Last week I had a very productive day at work (not that I don't have productive days every day...lol). This particular day, I was working alone (for the most part). So, I live-streamed some music on my computer while I worked for the sake of company. At one point, the music stopped and the talk segments began (for about 4 hours). A few of the segments were intriguing and moving, but when they switched to analyzing politics I finally turned it off. All was not lost, though. I did listen to a great 15 minute segment from Dr. Joyce Meyer. There are times when just a simple sentence or word can inspire me. Dr. Meyer talked about 'giving up counting'.
Counting is a mathematical way to solve mysteries and situations. If I have a dozen apples and Joey takes two to school for lunch and dad grabs three for work, how many will be left for Suzie and her friends for an afternoon snack? With just a few precise calculations, you can have your exact answer.
However, counting does not always help or solve some real-life situations. In fact, counting can sometimes lead to stress and more questions.
If you're planning a fundraising event that needs to be well-attended in order to succeed, predicting the number of people that will or will not show up is crucial. Starting to count the attendees as they enter the room can be nerve wracking.

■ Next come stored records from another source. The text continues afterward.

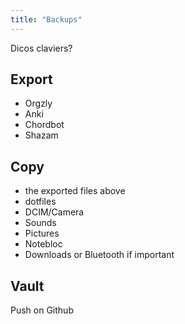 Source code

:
 ```yaml
---
title: "Backups"
---
```


Dicos claviers?

## Export

- Orgzly
- Anki
- Chordbot
- Shazam

## Copy

- the exported files above
- dotfiles
- DCIM/Camera
- Sounds
- Pictures
- Notebloc
- Downloads or Bluetooth if important

## Vault

Push on Github
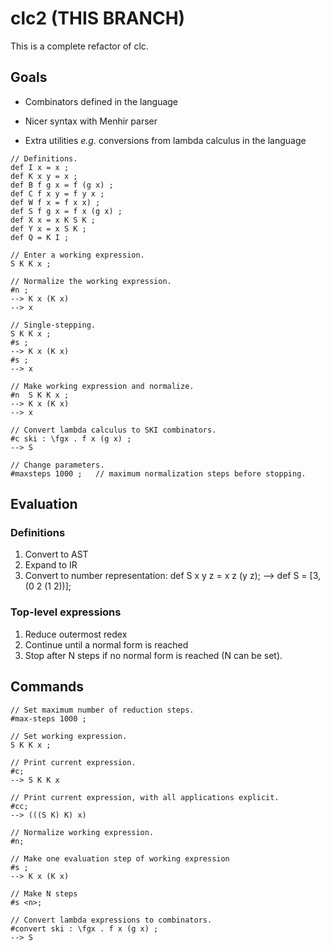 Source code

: # clc2 (THIS BRANCH)

This is a complete refactor of clc.

## Goals

* Combinators defined in the language

* Nicer syntax with Menhir parser

* Extra utilities _e.g._
  conversions from lambda calculus in the language

```
// Definitions.
def I x = x ;
def K x y = x ;
def B f g x = f (g x) ;
def C f x y = f y x ;
def W f x = f x x) ;
def S f g x = f x (g x) ;
def X x = x K S K ;
def Y x = x S K ;
def Q = K I ;

// Enter a working expression.
S K K x ;

// Normalize the working expression.
#n ;
--> K x (K x)
--> x

// Single-stepping.
S K K x ;
#s ;
--> K x (K x)
#s ;
--> x

// Make working expression and normalize.
#n  S K K x ;
--> K x (K x)
--> x

// Convert lambda calculus to SKI combinators.
#c ski : \fgx . f x (g x) ;
--> S

// Change parameters.
#maxsteps 1000 ;   // maximum normalization steps before stopping.
```

## Evaluation

### Definitions

1. Convert to AST
2. Expand to IR
3. Convert to number representation:
   def S x y z = x z (y z);
   -->
   def S = [3, (0 2 (1 2))];

### Top-level expressions

1. Reduce outermost redex
2. Continue until a normal form is reached
3. Stop after N steps if no normal form is reached
(N can be set).

## Commands

```
// Set maximum number of reduction steps.
#max-steps 1000 ;

// Set working expression.
S K K x ;

// Print current expression.
#c;
--> S K K x

// Print current expression, with all applications explicit.
#cc;
--> (((S K) K) x)

// Normalize working expression.
#n;

// Make one evaluation step of working expression
#s ;
--> K x (K x)

// Make N steps
#s <n>;

// Convert lambda expressions to combinators.
#convert ski : \fgx . f x (g x) ;
--> S
```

If your faith journey has you committing to prayer every day, how long is long enough? What if on Tuesday you only have time to pray for 15 minutes - is that enough? Will God understand that your time was limited that day because your plate was full?

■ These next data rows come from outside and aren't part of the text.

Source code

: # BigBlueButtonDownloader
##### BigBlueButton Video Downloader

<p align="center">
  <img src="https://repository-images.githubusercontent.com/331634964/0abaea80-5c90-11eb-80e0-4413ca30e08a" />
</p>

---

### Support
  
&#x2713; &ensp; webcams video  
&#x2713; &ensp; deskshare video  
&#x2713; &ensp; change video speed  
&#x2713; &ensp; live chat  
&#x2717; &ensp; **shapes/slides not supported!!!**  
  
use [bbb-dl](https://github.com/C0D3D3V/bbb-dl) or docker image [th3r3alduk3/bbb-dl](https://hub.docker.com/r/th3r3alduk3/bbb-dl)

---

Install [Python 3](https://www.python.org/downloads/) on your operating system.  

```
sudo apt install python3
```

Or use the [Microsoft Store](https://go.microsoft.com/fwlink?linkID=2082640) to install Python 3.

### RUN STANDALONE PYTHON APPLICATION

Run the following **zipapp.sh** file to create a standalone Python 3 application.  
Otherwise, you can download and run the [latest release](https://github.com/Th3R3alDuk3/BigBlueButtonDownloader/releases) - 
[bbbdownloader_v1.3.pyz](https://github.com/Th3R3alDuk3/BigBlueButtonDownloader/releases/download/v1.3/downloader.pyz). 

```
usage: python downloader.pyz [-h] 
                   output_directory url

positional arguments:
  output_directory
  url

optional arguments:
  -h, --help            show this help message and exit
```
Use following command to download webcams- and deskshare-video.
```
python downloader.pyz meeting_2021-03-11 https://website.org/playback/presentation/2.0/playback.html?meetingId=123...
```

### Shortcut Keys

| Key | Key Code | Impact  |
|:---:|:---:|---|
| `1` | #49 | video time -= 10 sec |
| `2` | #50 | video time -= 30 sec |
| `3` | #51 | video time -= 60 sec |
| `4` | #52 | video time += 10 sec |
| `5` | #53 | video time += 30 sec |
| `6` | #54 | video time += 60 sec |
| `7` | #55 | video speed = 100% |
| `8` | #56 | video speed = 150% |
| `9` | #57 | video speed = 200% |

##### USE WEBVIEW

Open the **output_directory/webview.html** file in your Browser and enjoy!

If you're working on making lifestyle changes and trying to commit to an exercise regimen, do you have days when you ask yourself 'Did I walk far enough?' 'Did I stay on the bike long enough?' 'Have I lost enough weight?'
There are days when I ask myself, 'What is God's plan for me?' I may think I know where my life is heading, but MY plan and God's plan could easily be different. MY plan and YOUR plan may be as different as our needs. We all need different things and have different ways of going after them. That's more than okay because everyone is different and unique. Ultimately, YOUR plan won't work for me and MY plan won't for you, especially if God's plan is different than both of ours.
What's the answer? Only God has that answer, but my suggestion would be to give up the counting. Let nature take its course. Quit counting the number of pounds you've lost or the number of miles you've run. Let your faith journey endure the twists and turns that present themselves; what we learn along the way may be the lesson that was waiting to be learned. Maybe it's not all about the number of minutes we pray, but rather what we say to God when we're praying. There's something to be said for quality over quantity.
Counting works great in math equations and scientific formulas, but real-life situations ... maybe not so much.